Nos interlocutrices  déclinent le dispositif de formation. Il se présente sous la forme de trois modules : sentinelles, évaluateurs, intervenants de crise.

«  La formation « sentinelle » s'adresse à un public de citoyens et professionnels dont la mission sera le repérage du malaise des personnes en souffrance.

Pour les « évaluateurs » dont la tâche sera de mesurer la « crise suicidaire », c'est la compétence de professionnels de santé et psychologues, hors psychiatrie qui est requise.

Enfin, celle « intervenants de crise » s'adresse aux professionnels de la psychiatrie et services d'urgence en situation de gérer les crises ».

 

Évaluer

Dispensées à quelques 200 personnes, tous modules confondus, ces interventions recueillent un taux de satisfaction au-delà de 90%. Ce qui est mis en exergue, c'est lors de ces sessions, la rencontre et la richesse des échanges entre professionnels œuvrant dans des secteurs différents ( Éducation nationale, établissements de soins, médico-social, banques, etc.) ainsi que la maitrise d'outils concrets, la déconstruction des mythes, l'importance de la verbalisation pour pallier le passage à l'acte. Ne pas juger, respecter la parole de l'autre, le travail en petits groupes y est apprécié, amenant la création de réseaux.

Ce dispositif permet un maillage territorial de services et compétences pour répondre aux problématiques suicidaires, aujourd'hui amplifiées par la pandémie.Le suicide n'est pas qu'un fait individuel, c'est aussi un « fait social » comme l'a analysé Durkheim ; un fait social qui emporte10 000 vies chaque année.

 

Encadré

*Dans l'opéra La flûte enchantée de W.A. Mozart, Papageno croit avoir perdu l'amour de sa bien-aimée. Désespéré, il pense en finir quand trois jeunes garçons lui conseillent :« Fais donc résonner les clochettes, tu verras ta femme apparaître », invitation à la vie.
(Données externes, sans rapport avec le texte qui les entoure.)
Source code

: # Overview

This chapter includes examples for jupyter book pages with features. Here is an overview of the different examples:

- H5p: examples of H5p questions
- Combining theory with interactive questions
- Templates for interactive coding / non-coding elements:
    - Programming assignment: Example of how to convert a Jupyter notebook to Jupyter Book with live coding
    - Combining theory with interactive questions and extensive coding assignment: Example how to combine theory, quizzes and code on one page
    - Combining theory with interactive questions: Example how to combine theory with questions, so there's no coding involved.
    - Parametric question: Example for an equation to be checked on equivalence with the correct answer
Papageno est un programme national de prévention du suicide avec comme objectifs la prévention de la contagion suicidaire et un meilleur accès aux soins pour tous en mobilisant les médias et les nouvelles techniques d'information et de communication.

L'effet Papageno fait référence à une étude menée par l'Université médicale de Vienne en 2005.
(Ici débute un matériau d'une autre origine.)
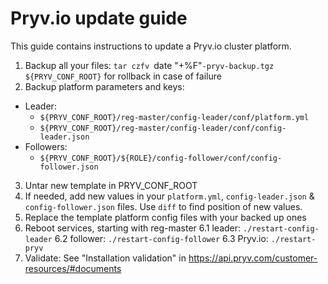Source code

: # Pryv.io update guide

This guide contains instructions to update a Pryv.io cluster platform.

1. Backup all your files: `tar czfv `date "+%F"`-pryv-backup.tgz ${PRYV_CONF_ROOT}` for rollback in case of failure
2. Backup platform parameters and keys:

  - Leader:
    - `${PRYV_CONF_ROOT}/reg-master/config-leader/conf/platform.yml`
    - `${PRYV_CONF_ROOT}/reg-master/config-leader/conf/config-leader.json`
  - Followers:
    - `${PRYV_CONF_ROOT}/${ROLE}/config-follower/conf/config-follower.json`

3. Untar new template in PRYV_CONF_ROOT
4. If needed, add new values in your `platform.yml`, `config-leader.json` & `config-follower.json` files. Use `diff` to find position of new values.
5. Replace the template platform config files with your backed up ones
6. Reboot services, starting with reg-master
  6.1 leader: `./restart-config-leader`
  6.2 follower: `./restart-config-follower`
  6.3 Pryv.io: `./restart-pryv`
7. Validate: See "Installation validation" in https://api.pryv.com/customer-resources/#documents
Il existe une corrélation entre une augmentation du taux de suicide et la répétition et la description du même suicide dans les médias.

Ce programme était destiné aux écoles de journalisme pour former les journalistes à traiter ces sujets avec prudence, éviter les détails, rester discret sur les modes opératoires. Ceci afin d'atténuer les phénomènes de mimétisme.